Empire is supervised by the Orthodox Union and Rabbi Yechiel Babad, the Tartikov Rav, who was just added this past winter to satisfy what Rabbi Weiss said was a growing need for chasidish supervision.
Rabbi Menachem Genack, CEO of kashrut for the OU, said the company was self-motivated to do what was necessary when the pandemic hit, without being told. “I’m very proud of Empire,” he said. “The CDC report commended Empire. On their own, they closed down the plant until it was under control. They get a lot of credit.”
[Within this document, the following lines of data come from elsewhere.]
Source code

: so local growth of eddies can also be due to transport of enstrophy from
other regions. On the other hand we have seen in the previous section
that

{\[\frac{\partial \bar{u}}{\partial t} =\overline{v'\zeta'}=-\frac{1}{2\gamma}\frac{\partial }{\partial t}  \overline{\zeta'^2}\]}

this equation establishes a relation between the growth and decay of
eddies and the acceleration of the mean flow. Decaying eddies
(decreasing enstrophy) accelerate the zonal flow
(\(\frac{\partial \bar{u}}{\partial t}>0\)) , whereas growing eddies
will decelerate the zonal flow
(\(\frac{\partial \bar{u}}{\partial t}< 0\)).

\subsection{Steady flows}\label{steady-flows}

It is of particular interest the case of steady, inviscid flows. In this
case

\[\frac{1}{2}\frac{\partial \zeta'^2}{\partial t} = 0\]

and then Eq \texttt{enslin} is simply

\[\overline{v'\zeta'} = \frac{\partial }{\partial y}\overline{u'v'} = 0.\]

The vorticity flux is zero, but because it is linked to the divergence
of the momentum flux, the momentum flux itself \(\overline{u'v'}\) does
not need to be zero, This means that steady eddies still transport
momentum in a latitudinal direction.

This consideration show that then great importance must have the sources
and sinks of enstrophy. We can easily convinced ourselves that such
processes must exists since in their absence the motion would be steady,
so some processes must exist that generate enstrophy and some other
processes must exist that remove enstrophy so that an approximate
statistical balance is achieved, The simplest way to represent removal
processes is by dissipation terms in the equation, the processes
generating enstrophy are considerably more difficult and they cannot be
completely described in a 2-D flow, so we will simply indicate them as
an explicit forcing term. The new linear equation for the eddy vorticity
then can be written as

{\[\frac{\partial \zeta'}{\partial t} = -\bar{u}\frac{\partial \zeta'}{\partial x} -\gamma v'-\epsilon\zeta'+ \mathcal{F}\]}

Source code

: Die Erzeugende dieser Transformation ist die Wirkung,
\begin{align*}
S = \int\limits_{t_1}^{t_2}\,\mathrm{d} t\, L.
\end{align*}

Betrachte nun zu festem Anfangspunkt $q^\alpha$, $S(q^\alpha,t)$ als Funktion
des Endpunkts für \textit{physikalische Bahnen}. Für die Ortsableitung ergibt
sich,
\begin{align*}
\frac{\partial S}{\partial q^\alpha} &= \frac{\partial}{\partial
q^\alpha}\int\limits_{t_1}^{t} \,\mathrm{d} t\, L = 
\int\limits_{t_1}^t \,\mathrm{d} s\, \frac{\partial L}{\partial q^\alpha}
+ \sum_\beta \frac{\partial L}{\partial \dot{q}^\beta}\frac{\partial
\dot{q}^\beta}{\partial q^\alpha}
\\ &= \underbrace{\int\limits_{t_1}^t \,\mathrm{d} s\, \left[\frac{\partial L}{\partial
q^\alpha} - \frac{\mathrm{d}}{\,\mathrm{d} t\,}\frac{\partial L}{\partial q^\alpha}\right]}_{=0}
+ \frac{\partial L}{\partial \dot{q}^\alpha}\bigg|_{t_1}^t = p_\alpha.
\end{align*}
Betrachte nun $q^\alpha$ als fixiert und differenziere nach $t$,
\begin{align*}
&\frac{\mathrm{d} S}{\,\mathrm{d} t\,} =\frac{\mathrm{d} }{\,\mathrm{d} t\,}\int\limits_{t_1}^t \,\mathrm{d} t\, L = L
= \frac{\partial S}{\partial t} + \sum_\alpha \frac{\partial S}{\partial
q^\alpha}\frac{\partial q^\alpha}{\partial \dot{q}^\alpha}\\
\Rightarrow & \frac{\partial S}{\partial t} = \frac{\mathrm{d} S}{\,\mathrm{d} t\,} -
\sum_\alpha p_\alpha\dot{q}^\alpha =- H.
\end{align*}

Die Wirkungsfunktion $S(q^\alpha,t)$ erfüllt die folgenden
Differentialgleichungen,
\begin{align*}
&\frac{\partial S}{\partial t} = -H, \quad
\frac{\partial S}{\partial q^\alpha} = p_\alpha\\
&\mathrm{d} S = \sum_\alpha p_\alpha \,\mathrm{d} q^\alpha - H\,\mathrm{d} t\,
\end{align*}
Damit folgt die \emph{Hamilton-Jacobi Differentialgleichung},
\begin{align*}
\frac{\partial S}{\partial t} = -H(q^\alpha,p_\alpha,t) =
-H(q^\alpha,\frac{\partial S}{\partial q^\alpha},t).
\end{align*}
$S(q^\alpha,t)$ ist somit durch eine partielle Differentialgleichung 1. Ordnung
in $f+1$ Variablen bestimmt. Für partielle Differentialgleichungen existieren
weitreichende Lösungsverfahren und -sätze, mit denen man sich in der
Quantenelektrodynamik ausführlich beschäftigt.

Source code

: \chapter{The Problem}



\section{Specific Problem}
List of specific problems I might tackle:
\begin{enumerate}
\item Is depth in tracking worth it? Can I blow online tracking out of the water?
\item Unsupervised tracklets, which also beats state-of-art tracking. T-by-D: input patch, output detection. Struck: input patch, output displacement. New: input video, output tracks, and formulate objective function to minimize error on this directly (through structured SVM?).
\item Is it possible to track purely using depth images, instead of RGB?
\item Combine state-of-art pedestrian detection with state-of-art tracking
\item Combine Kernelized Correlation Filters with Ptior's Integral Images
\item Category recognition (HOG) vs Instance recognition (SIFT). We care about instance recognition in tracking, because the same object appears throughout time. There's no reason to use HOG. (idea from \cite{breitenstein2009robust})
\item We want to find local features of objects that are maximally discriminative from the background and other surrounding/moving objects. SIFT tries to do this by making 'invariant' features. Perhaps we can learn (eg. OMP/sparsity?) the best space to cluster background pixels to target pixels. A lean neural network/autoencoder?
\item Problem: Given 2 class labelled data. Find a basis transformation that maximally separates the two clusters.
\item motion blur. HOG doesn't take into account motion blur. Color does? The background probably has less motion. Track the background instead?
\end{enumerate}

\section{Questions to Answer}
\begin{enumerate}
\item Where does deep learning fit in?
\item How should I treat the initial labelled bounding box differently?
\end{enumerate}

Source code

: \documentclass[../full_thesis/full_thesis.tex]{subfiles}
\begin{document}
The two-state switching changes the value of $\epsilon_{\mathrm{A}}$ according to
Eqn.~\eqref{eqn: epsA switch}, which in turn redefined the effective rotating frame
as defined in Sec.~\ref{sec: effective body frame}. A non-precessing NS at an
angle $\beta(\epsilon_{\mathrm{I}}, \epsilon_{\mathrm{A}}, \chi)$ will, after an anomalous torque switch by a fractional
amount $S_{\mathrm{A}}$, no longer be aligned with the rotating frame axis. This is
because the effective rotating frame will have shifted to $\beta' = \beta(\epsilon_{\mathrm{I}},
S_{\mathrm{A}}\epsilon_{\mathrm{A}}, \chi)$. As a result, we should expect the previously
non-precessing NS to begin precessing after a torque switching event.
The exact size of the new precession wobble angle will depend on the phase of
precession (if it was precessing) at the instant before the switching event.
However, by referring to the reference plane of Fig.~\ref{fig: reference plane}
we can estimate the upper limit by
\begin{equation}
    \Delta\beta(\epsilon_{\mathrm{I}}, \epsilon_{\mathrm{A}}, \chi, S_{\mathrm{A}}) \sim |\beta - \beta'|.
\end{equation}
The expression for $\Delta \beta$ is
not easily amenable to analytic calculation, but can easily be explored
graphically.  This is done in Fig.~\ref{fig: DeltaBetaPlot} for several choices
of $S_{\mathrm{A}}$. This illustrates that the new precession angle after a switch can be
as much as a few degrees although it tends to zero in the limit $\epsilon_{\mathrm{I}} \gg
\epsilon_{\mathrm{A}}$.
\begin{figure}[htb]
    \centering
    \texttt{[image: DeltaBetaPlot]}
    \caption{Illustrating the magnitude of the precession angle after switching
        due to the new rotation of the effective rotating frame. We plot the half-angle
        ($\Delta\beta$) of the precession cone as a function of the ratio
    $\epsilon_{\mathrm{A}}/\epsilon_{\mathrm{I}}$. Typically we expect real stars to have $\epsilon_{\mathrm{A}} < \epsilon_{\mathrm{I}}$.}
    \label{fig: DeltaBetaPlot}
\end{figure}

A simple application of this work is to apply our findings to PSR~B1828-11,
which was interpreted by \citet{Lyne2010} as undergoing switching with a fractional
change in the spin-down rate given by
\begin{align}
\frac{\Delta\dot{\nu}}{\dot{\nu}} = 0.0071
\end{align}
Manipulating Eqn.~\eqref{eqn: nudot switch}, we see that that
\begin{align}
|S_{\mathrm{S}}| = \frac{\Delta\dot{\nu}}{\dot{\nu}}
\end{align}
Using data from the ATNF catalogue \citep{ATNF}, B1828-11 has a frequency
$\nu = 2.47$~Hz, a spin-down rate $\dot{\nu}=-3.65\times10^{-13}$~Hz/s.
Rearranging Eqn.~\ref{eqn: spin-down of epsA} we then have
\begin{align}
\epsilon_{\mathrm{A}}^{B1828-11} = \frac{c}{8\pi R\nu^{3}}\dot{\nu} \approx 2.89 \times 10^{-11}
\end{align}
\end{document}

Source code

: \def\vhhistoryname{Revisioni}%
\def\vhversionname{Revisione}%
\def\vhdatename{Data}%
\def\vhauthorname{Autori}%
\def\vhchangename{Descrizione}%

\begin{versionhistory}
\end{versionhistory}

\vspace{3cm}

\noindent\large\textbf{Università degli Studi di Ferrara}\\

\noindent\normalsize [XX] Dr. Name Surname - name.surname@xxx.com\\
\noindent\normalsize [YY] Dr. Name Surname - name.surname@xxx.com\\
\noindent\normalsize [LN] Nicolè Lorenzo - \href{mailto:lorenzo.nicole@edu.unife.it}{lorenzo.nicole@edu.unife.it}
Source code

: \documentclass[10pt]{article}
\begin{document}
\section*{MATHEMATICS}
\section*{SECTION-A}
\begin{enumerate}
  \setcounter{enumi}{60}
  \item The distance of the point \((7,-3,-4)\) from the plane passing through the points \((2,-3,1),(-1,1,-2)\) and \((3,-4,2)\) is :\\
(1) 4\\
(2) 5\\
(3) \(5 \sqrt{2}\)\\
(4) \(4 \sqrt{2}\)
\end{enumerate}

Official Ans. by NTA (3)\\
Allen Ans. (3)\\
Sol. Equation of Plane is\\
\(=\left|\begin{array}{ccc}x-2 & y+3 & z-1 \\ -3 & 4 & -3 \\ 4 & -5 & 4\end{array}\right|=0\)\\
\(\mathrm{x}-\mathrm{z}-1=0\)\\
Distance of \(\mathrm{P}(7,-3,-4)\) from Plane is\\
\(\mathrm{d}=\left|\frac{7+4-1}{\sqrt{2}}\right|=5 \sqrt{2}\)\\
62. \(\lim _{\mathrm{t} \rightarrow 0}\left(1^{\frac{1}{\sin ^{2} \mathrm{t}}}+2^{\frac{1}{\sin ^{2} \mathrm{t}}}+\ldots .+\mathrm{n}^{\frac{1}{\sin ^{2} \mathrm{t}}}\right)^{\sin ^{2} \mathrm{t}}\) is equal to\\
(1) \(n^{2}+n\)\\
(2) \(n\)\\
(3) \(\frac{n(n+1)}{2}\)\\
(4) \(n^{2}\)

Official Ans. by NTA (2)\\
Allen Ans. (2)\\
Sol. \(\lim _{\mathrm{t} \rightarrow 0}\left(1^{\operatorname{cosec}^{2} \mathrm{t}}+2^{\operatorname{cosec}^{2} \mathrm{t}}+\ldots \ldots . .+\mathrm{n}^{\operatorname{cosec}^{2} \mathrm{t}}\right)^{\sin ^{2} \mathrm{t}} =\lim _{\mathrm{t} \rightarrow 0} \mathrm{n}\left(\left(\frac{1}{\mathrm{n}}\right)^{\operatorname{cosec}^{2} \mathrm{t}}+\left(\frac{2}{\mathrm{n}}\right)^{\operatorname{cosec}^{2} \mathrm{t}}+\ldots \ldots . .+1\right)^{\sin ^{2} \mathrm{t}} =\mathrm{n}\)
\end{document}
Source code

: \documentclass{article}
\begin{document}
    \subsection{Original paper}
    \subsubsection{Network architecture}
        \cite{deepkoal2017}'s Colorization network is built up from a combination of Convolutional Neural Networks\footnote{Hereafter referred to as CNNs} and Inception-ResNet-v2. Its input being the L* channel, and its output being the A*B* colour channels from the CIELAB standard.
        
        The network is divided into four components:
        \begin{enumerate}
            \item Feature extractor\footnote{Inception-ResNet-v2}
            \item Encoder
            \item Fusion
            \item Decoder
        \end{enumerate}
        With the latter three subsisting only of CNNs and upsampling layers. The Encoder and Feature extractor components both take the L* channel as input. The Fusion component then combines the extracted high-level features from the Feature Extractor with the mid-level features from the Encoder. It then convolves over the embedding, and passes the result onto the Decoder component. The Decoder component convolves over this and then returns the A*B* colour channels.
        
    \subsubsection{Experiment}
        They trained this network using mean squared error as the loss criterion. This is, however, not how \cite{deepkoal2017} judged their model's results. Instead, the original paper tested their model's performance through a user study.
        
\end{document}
The OU has worked with Empire for 70 years, since it first began to mass produce kosher chickens. Kashrut supervision at Empire follows a chain of command by the supervising agencies and involves many people—shochetim to check the knives and mashgichim to check every bird that comes in and the salting process. Each supervision has people there. “Empire is well supervised, with a very high standard of kashrus that is universally accepted,” said Rabbi Genack. “Every plant has federal inspectors and all regulations are met.”
We all eat Empire chicken but don’t always think about how it gets to our homes. It takes 50 or 60 rabbis who live in this area to go to Central Pennsylvania every Sunday for four days until they return to their families. If not for them, we’d be squawking about what to serve for our Shabbat and holiday meals.